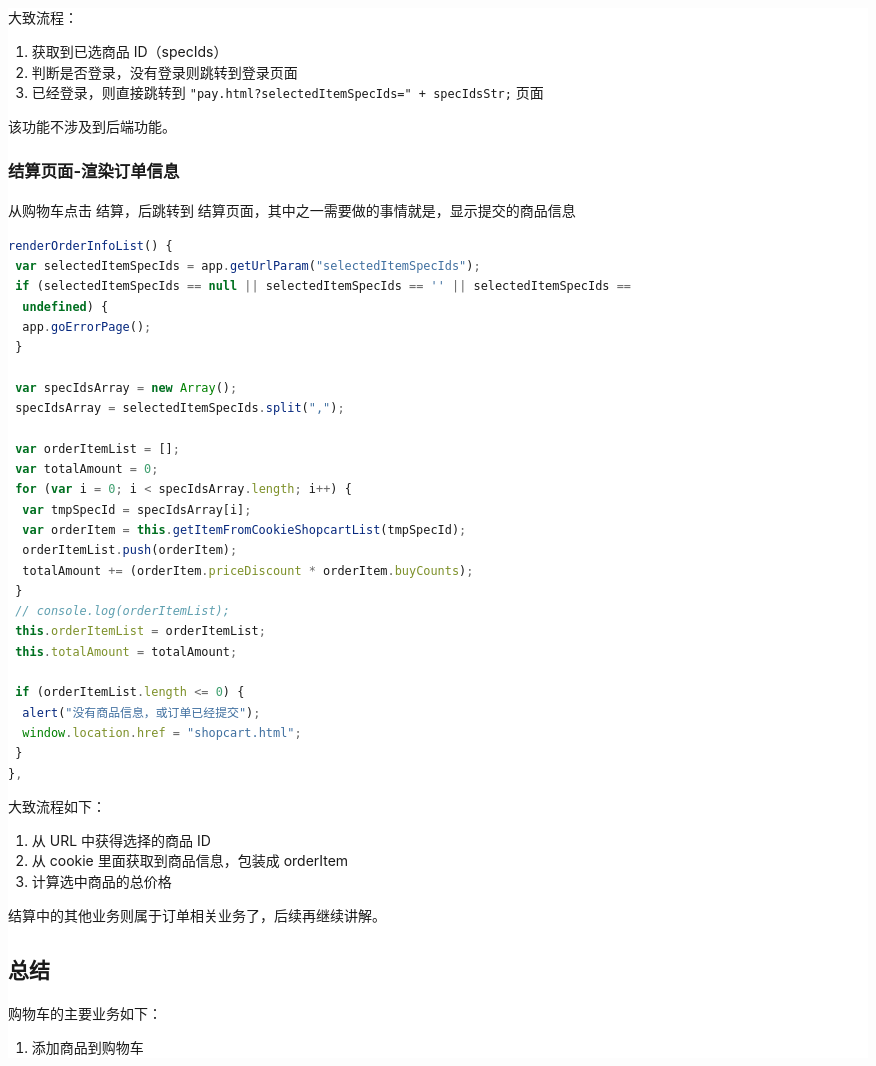 大致流程：

1. 获取到已选商品 ID（specIds）
2. 判断是否登录，没有登录则跳转到登录页面
3. 已经登录，则直接跳转到 `"pay.html?selectedItemSpecIds=" + specIdsStr;` 页面

该功能不涉及到后端功能。

### 结算页面-渲染订单信息

从购物车点击 结算，后跳转到 结算页面，其中之一需要做的事情就是，显示提交的商品信息

```javascript
renderOrderInfoList() {
 var selectedItemSpecIds = app.getUrlParam("selectedItemSpecIds");
 if (selectedItemSpecIds == null || selectedItemSpecIds == '' || selectedItemSpecIds ==
  undefined) {
  app.goErrorPage();
 }

 var specIdsArray = new Array();
 specIdsArray = selectedItemSpecIds.split(",");

 var orderItemList = [];
 var totalAmount = 0;
 for (var i = 0; i < specIdsArray.length; i++) {
  var tmpSpecId = specIdsArray[i];
  var orderItem = this.getItemFromCookieShopcartList(tmpSpecId);
  orderItemList.push(orderItem);
  totalAmount += (orderItem.priceDiscount * orderItem.buyCounts);
 }
 // console.log(orderItemList);
 this.orderItemList = orderItemList;
 this.totalAmount = totalAmount;

 if (orderItemList.length <= 0) {
  alert("没有商品信息，或订单已经提交");
  window.location.href = "shopcart.html";
 }
},
```

大致流程如下：

1. 从 URL 中获得选择的商品 ID
2. 从 cookie 里面获取到商品信息，包装成 orderItem
3. 计算选中商品的总价格

结算中的其他业务则属于订单相关业务了，后续再继续讲解。

## 总结

购物车的主要业务如下：

1. 添加商品到购物车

-----

■ WHAT IS NEEDED ■
Leave the pictures out and set down the rest of the listing above exactly.

■ REPLY TO THE EXERCISE ■
 大致流程：

1. 获取到已选商品 ID（specIds）
2. 判断是否登录，没有登录则跳转到登录页面
3. 已经登录，则直接跳转到 `"pay.html?selectedItemSpecIds=" + specIdsStr;` 页面

该功能不涉及到后端功能。

### 结算页面-渲染订单信息

从购物车点击 结算，后跳转到 结算页面，其中之一需要做的事情就是，显示提交的商品信息

```javascript
renderOrderInfoList() {
 var selectedItemSpecIds = app.getUrlParam("selectedItemSpecIds");
 if (selectedItemSpecIds == null || selectedItemSpecIds == '' || selectedItemSpecIds ==
  undefined) {
  app.goErrorPage();
 }

 var specIdsArray = new Array();
 specIdsArray = selectedItemSpecIds.split(",");

 var orderItemList = [];
 var totalAmount = 0;
 for (var i = 0; i < specIdsArray.length; i++) {
  var tmpSpecId = specIdsArray[i];
  var orderItem = this.getItemFromCookieShopcartList(tmpSpecId);
  orderItemList.push(orderItem);
  totalAmount += (orderItem.priceDiscount * orderItem.buyCounts);
 }
 // console.log(orderItemList);
 this.orderItemList = orderItemList;
 this.totalAmount = totalAmount;

 if (orderItemList.length <= 0) {
  alert("没有商品信息，或订单已经提交");
  window.location.href = "shopcart.html";
 }
},
```

大致流程如下：

1. 从 URL 中获得选择的商品 ID
2. 从 cookie 里面获取到商品信息，包装成 orderItem
3. 计算选中商品的总价格

结算中的其他业务则属于订单相关业务了，后续再继续讲解。

## 总结

购物车的主要业务如下：

1. 添加商品到购物车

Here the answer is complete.